Rauch’s recommendations go far beyond restoring earmarks, however. He also believes we should rethink the degree to which we have democratized our primary elections.

Most Americans under a certain age don’t even realize that up until the 1970s we elected presidents in a drastically different manner than we do now. The party primaries were insider-driven processes. In 1968, Eugene McCarthy received 2.9 million votes during the primaries. Bobby Kennedy got 2.3 million votes. But the nomination at the convention went to Hubert Humphrey, who had received only 166,000 votes in the primaries. Party insiders chose Humphrey as antiwar protests raged in the streets of Chicago.

The Democrats revamped their primary process following that year’s crushing general-election loss, and Republicans followed along behind them, on the wave of public sentiment that greater openness and accessibility were public goods. Rauch thinks this has been an error.

“The switch to direct voter nomination probably has been the modern political world’s most conspicuous example of unintended and perverse consequences,” he writes. “A crucial premise of populist reform, namely that most people want to participate more in politics, turns out to be wrong.”

Rauch does not believe the average American voter is too stupid or too uninformed to be trusted with the privilege of increasingly greater participation in politics, as some have argued. He makes a different argument: that the average American voter doesn’t have the time or the desire to be involved in the minutiae of politics. Voters want to elect people to public office who fix problems and keep the country running so that they don’t have to worry about it and can go on living their lives.

“Instead of opening decision-making to a broader, more diverse, and more representative spectrum than party hacks represented, primaries have skewed decision-making toward the notably narrow, ideologically extreme, and decidedly non-representative sliver of voters who turn out in primary elections,” Rauch writes.

He recommends increasing the number of “superdelegates” in primaries, those party insiders who are given automatic slots at national conventions. Democrats created them in 1984 when they decided they had democratized their primaries too much in 1972. And Rauch floats the idea of making it harder for candidates to get on a ballot without the approval of a political party.
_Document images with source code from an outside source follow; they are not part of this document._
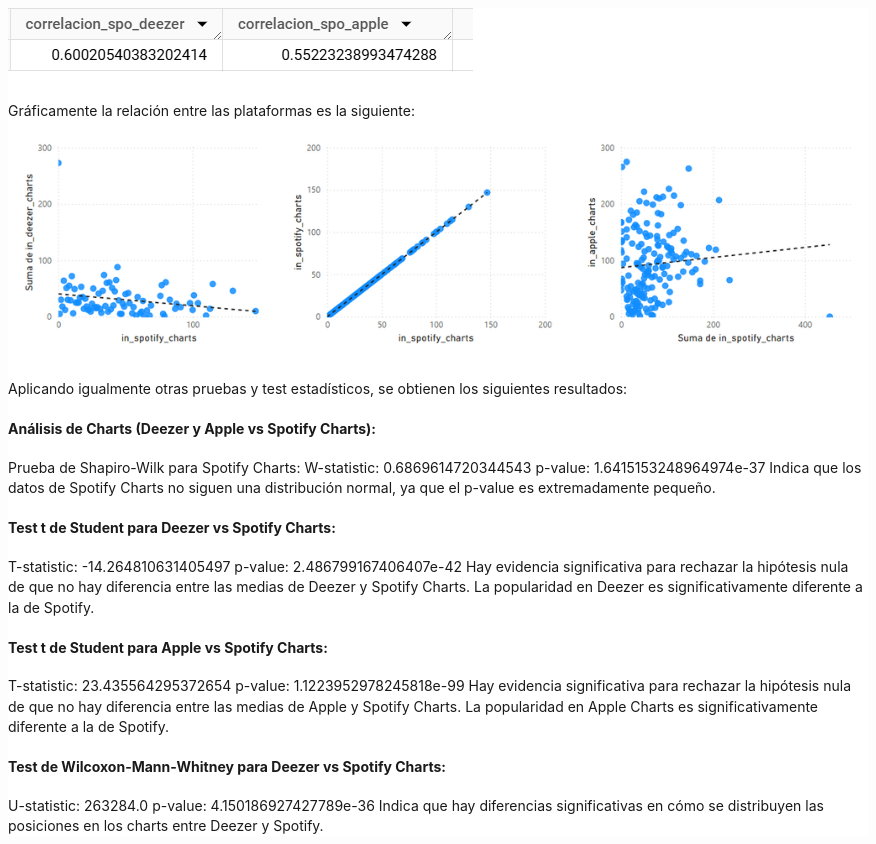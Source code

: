 ![alt text](image-6.png)

Gráficamente la relación entre las plataformas es la siguiente:

![](image-7.png)


Aplicando igualmente otras pruebas y test estadísticos, se obtienen los siguientes resultados:

#### Análisis de Charts (Deezer y Apple vs Spotify Charts):
Prueba de Shapiro-Wilk para Spotify Charts:
W-statistic: 0.6869614720344543
p-value: 1.6415153248964974e-37
Indica que los datos de Spotify Charts no siguen una distribución normal, ya que el p-value es extremadamente pequeño.

#### Test t de Student para Deezer vs Spotify Charts:

T-statistic: -14.264810631405497
p-value: 2.486799167406407e-42
Hay evidencia significativa para rechazar la hipótesis nula de que no hay diferencia entre las medias de Deezer y Spotify Charts. La popularidad en Deezer es significativamente diferente a la de Spotify.

#### Test t de Student para Apple vs Spotify Charts:
T-statistic: 23.435564295372654
p-value: 1.1223952978245818e-99
Hay evidencia significativa para rechazar la hipótesis nula de que no hay diferencia entre las medias de Apple y Spotify Charts. La popularidad en Apple Charts es significativamente diferente a la de Spotify.

#### Test de Wilcoxon-Mann-Whitney para Deezer vs Spotify Charts:

U-statistic: 263284.0
p-value: 4.150186927427789e-36
Indica que hay diferencias significativas en cómo se distribuyen las posiciones en los charts entre Deezer y Spotify.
Caps on donations to political parties, as well, have weakened them and empowered the more extreme elements of right and left, Rauch says. He suggests eliminating the caps and increasing the limits on what party leaders can raise for their leadership PACs.
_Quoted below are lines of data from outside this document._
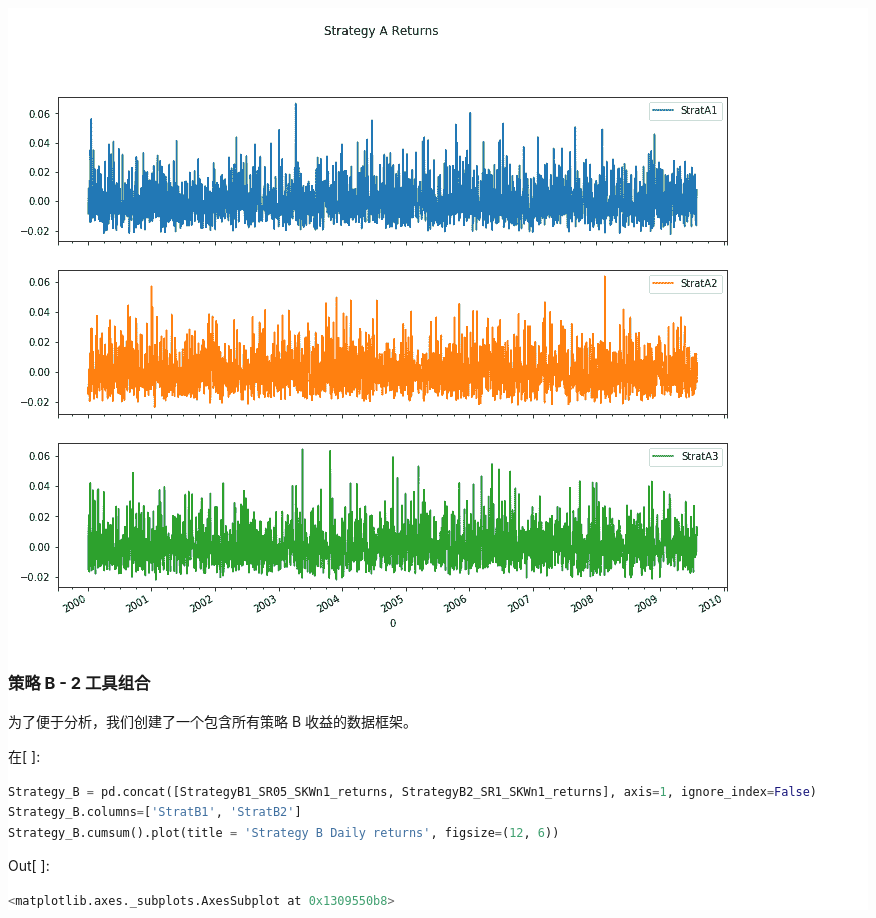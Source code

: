 ![returns strat A 2](img/48b4fd16ff692c5bef629c4648bdb11f.png)

### **策略 B - 2 工具组合**

为了便于分析，我们创建了一个包含所有策略 B 收益的数据框架。

在[ ]:

```py
Strategy_B = pd.concat([StrategyB1_SR05_SKWn1_returns, StrategyB2_SR1_SKWn1_returns], axis=1, ignore_index=False)
Strategy_B.columns=['StratB1', 'StratB2']
Strategy_B.cumsum().plot(title = 'Strategy B Daily returns', figsize=(12, 6))
```

Out[ ]:

```py
<matplotlib.axes._subplots.AxesSubplot at 0x1309550b8>
```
On Capitol Hill, Rauch says, earmarks should be brought back and that committee chairmen should be re-empowered.

Meanwhile, transparency should be reined in. Transparency in government, while sometimes useful and positive, has too often been supported unthinkingly, making it exceedingly difficult for people in government to conduct negotiations on difficult issues.

Already, he says, he sees a movement beginning as thought leaders are beginning to make a case for what he calls “political realism.” He mentions Pildes, along with Thad Williamson at the University of Richmond, Terry Golway of Kean University, Raymond La Raja at the University of Massachusetts, Sarah Binder of the Brookings Institution, Frances E. Lee from the University of Maryland, Bruce Cain of Stanford, Nathaniel Persily of Stanford and Jason Grumet of the Bipartisan Policy Center.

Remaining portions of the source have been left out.